19 October 2019, 8:15 PM

SUNDAY PROFILE: Master wood craftsman Geoff Hannah OAMGeoff Hannah with 'Jubilee House'.

Wood and marquetry master craftsman Geoff Hannah’s new work - Jubilee House - is a like a dolls house on steroids. 


The roof tiles are jade, the window-sills are jasper, the columns are ebony, the window panes are Brazilian agate and the steps are Tamworth marble.


Jubilee House has taken Geoff nearly four years to complete – over half the time it took him to make one of his best known masterpieces – the Hannah Cabinet - which is on display at Lismore Regional Gallery.



Geoff’s new work was unveiled at the Regional Gallery last Friday as part of Chesta Drawrz and The Lowboys – an exhibition of fine woodwork by Geoff and his students.


As you look at Jubilee House, you’ll see petrified wood, agate and opaline used to bring colour to the piece.


When Geoff opens up each of the house windows, inside are small drawers.


“It’s good to see it finished,” Geoff said.


“I wanted to make it a practical object – it’s a jewellery cabinet.


Jubillee House has been a labour of love for Geoff who said “I’ve got a lot of patience”.


“Once I start something and make a commitment to it, I don’t let go,” he said.


“I’m at it day and night. It’s a big commitment to make something for an exhibition.


“You can plan to get the work done in a certain time, but you also need to allow for unforseen problems – like dropping a marble tile and breaking it."

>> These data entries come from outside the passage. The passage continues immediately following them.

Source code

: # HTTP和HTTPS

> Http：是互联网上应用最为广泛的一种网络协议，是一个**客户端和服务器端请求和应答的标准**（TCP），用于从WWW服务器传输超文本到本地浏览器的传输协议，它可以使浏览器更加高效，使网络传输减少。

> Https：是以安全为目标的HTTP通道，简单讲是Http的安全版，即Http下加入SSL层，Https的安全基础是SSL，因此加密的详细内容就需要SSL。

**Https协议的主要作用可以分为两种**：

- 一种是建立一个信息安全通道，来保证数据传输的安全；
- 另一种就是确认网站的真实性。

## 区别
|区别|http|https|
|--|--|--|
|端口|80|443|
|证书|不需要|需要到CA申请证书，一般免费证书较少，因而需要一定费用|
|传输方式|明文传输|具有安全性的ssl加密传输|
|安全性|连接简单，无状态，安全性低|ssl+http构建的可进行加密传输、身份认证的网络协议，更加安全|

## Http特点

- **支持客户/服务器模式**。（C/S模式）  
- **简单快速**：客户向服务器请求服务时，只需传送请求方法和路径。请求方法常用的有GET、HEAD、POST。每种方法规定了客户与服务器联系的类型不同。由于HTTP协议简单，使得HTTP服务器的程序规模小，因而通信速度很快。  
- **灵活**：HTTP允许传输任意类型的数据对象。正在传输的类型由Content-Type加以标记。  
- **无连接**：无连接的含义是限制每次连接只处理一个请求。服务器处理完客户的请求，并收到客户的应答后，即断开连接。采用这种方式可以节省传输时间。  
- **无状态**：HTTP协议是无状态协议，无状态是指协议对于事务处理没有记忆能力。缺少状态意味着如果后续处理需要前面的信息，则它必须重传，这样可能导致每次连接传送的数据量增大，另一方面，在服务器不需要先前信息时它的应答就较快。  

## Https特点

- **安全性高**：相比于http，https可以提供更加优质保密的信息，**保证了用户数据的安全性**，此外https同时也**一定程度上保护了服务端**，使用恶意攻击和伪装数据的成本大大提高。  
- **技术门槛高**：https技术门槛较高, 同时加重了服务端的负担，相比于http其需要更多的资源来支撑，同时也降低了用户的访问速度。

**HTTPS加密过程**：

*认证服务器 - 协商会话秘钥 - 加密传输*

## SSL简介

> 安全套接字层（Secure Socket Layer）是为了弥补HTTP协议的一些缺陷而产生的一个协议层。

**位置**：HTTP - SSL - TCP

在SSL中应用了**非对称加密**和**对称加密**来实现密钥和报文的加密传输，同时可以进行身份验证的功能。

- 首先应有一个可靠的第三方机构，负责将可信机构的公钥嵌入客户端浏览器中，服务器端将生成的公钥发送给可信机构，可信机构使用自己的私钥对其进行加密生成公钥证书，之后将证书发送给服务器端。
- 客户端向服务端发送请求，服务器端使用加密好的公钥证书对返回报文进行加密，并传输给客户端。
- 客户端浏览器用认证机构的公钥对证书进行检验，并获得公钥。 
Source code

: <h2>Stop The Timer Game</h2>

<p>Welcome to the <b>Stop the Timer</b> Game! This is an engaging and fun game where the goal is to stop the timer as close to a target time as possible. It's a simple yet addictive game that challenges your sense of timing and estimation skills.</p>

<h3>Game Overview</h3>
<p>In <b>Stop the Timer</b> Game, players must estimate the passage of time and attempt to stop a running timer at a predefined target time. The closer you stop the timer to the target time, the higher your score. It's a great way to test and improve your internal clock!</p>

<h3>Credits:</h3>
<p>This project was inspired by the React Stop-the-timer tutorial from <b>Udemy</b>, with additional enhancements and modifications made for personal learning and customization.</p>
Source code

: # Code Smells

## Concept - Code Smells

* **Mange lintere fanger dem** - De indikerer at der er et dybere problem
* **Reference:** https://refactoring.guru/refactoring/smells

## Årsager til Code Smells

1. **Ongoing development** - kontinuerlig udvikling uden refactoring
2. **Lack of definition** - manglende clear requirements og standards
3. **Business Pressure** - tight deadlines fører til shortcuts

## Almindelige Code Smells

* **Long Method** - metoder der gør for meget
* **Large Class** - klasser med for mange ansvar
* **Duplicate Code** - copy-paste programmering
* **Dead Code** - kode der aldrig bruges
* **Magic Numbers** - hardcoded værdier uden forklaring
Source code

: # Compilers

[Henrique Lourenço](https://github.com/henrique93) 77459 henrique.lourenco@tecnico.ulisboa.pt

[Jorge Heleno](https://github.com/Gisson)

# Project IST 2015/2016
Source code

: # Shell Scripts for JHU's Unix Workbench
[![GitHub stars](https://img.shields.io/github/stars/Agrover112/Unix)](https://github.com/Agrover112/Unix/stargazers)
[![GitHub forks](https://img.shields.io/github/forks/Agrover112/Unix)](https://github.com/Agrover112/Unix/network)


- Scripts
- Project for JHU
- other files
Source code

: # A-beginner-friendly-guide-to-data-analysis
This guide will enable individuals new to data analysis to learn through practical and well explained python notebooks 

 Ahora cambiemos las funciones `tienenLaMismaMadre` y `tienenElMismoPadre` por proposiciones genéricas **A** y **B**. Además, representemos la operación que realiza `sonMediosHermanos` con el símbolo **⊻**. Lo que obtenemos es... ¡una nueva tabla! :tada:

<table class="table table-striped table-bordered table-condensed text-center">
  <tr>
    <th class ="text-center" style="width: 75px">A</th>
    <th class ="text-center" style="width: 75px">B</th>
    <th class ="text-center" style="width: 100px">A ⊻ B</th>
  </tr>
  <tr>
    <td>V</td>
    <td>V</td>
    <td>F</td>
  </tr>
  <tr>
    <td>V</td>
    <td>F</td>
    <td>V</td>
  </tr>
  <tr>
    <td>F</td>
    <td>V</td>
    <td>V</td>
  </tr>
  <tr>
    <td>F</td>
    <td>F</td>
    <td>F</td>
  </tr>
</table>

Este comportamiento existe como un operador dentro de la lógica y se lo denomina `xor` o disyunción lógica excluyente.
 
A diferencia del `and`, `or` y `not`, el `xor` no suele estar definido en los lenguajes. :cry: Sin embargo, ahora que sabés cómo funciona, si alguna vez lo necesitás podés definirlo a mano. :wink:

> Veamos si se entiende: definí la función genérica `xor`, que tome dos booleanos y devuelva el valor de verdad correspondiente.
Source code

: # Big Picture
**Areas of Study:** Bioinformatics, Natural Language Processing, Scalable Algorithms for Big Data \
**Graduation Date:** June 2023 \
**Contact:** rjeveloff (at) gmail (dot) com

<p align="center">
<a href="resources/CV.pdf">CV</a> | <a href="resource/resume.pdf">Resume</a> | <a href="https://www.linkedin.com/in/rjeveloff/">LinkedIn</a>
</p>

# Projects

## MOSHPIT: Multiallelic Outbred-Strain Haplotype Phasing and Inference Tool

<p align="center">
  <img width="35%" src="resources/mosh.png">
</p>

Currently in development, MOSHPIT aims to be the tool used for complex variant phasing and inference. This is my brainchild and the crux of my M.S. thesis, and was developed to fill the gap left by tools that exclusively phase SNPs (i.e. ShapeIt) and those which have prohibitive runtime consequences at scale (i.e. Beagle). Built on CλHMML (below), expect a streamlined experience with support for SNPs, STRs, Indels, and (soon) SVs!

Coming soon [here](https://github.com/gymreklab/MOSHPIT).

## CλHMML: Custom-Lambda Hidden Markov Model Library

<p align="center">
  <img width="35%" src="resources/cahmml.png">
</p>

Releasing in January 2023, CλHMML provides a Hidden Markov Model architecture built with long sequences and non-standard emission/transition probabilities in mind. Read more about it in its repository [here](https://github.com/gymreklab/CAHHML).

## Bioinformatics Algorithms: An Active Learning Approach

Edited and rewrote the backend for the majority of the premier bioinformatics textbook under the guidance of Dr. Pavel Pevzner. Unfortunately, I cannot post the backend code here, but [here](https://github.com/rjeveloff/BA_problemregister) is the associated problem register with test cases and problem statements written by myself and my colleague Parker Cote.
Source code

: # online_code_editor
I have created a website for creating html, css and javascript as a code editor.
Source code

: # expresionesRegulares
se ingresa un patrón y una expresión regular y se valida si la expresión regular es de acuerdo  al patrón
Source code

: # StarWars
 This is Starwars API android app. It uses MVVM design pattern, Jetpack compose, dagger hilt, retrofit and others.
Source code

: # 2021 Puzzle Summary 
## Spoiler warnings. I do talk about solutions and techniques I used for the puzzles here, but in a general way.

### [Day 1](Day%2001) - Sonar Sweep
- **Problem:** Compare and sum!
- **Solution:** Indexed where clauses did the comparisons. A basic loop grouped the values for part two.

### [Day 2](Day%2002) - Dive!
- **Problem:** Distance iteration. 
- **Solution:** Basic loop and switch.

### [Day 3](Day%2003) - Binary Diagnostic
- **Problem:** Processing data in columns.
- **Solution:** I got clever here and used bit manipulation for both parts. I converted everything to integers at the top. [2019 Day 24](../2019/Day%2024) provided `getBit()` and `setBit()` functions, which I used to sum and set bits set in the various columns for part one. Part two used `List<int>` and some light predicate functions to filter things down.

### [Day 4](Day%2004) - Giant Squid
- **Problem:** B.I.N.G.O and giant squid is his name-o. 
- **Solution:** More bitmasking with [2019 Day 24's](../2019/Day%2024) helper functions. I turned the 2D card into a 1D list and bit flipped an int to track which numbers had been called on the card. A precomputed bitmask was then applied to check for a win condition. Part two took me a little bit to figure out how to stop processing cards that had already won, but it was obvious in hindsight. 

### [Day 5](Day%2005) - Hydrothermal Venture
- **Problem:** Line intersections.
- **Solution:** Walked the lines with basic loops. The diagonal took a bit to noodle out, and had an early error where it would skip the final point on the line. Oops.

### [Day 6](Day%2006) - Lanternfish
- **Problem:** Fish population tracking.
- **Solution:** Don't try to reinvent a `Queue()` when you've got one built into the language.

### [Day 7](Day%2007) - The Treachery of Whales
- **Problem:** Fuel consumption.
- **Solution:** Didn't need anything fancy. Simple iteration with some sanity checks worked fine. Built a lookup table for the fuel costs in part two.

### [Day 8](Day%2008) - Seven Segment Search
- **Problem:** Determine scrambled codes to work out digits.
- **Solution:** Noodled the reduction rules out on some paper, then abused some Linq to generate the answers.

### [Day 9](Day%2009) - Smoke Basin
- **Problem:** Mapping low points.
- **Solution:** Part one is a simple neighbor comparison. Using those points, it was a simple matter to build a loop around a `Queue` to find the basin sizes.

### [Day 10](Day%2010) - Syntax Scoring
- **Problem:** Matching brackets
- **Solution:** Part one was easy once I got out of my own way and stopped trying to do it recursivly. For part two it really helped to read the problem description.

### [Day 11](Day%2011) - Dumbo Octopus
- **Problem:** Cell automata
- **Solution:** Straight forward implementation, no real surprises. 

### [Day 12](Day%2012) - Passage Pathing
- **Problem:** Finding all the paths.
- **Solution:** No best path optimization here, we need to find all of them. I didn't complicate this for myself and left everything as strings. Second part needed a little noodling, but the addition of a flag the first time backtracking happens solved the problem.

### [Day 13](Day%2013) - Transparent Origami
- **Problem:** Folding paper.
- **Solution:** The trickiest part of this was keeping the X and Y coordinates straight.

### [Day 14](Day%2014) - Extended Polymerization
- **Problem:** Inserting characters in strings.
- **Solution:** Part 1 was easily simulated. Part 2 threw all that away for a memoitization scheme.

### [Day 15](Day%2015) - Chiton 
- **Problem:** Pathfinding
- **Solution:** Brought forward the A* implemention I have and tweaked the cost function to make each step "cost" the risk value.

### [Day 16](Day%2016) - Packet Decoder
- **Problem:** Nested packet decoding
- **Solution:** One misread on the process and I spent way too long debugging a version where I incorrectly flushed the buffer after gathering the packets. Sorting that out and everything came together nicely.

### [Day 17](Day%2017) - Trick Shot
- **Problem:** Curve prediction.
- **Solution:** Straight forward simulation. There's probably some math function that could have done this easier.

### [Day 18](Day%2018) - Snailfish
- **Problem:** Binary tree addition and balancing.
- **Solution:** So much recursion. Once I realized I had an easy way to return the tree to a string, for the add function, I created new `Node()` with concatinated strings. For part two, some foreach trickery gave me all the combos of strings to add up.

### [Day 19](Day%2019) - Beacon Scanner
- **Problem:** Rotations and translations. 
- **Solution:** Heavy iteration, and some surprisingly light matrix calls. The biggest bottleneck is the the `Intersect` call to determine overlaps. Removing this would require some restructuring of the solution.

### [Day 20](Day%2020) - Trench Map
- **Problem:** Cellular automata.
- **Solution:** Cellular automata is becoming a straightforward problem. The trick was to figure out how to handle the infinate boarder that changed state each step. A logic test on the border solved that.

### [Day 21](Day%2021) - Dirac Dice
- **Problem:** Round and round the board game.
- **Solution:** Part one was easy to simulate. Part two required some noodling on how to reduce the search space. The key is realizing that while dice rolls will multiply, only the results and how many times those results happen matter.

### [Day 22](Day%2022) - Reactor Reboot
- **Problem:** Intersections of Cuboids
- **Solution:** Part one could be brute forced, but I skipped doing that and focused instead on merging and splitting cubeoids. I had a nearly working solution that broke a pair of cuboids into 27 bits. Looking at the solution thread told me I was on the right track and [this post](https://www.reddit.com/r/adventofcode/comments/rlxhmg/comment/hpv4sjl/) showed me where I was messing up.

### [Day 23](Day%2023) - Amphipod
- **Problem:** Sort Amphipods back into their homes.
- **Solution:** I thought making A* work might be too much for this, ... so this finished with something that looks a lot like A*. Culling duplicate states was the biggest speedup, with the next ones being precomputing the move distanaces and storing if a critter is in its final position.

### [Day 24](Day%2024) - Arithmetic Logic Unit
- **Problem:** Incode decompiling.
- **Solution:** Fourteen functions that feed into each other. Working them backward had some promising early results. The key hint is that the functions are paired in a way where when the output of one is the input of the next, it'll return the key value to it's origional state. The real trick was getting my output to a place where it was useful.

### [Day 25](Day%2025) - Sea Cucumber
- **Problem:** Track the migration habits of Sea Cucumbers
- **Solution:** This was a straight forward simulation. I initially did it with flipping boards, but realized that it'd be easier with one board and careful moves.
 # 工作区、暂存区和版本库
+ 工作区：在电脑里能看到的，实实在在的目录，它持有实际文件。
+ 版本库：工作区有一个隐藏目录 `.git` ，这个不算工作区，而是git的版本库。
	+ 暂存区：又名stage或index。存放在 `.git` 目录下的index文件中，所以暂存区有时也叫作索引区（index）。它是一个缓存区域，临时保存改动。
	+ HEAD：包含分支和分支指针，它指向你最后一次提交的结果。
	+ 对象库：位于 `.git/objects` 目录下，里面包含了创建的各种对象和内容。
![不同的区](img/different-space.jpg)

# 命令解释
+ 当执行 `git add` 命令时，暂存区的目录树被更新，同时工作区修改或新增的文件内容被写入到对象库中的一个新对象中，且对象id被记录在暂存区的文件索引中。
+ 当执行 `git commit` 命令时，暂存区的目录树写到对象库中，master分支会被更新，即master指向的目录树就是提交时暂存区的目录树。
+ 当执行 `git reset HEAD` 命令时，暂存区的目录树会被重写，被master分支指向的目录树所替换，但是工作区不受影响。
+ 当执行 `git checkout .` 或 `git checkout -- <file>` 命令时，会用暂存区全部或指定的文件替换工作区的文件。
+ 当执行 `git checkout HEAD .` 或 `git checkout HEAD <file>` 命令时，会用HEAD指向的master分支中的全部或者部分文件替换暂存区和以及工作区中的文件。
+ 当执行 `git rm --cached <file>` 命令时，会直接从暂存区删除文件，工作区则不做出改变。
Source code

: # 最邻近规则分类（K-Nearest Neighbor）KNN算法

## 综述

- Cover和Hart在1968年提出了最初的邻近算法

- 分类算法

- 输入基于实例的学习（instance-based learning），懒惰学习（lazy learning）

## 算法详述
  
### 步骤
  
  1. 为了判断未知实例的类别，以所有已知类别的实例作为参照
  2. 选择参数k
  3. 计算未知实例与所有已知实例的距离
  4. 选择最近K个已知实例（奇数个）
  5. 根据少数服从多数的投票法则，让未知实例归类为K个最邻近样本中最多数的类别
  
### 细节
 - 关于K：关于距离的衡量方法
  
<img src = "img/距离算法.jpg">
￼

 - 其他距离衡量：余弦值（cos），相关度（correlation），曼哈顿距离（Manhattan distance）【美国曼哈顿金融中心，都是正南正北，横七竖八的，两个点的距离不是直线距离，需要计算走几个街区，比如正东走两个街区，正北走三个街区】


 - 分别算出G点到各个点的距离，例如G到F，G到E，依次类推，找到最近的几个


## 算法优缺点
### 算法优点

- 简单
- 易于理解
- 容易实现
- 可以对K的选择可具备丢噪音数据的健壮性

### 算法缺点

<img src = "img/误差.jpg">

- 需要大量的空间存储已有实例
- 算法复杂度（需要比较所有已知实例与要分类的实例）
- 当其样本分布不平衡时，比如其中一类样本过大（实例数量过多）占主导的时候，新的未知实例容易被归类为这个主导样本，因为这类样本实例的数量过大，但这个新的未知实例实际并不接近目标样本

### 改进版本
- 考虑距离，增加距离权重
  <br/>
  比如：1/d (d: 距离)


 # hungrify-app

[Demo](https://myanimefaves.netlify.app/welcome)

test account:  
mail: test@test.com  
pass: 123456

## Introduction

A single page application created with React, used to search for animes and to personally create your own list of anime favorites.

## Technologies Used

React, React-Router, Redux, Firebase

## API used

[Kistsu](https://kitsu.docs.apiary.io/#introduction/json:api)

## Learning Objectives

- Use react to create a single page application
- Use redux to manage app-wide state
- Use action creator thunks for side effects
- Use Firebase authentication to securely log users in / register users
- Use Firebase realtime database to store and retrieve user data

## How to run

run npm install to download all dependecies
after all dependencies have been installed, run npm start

The steps and risers of Jubilee House have 35 separate pieces of marble he cut and handcrafted.


“If you drop it, it breaks like chalk,” he said. “I curse, then I have to make the piece again.”


He uses expensive materials and said Jubilee House will be hard to sell, but he made it because he wanted to.


His philosophy in life is ‘if you want to do something, do it – don’t wait until you are 90.


“I physically wouldn’t be able to build something like the Hannah Cabinet again,” he said.


“Jubilee House itself took four people to lift it and the marble base took four people to lift it too.


“I just finished the waxing the marble for the base of Jubilee House on the morning of the exhibition.”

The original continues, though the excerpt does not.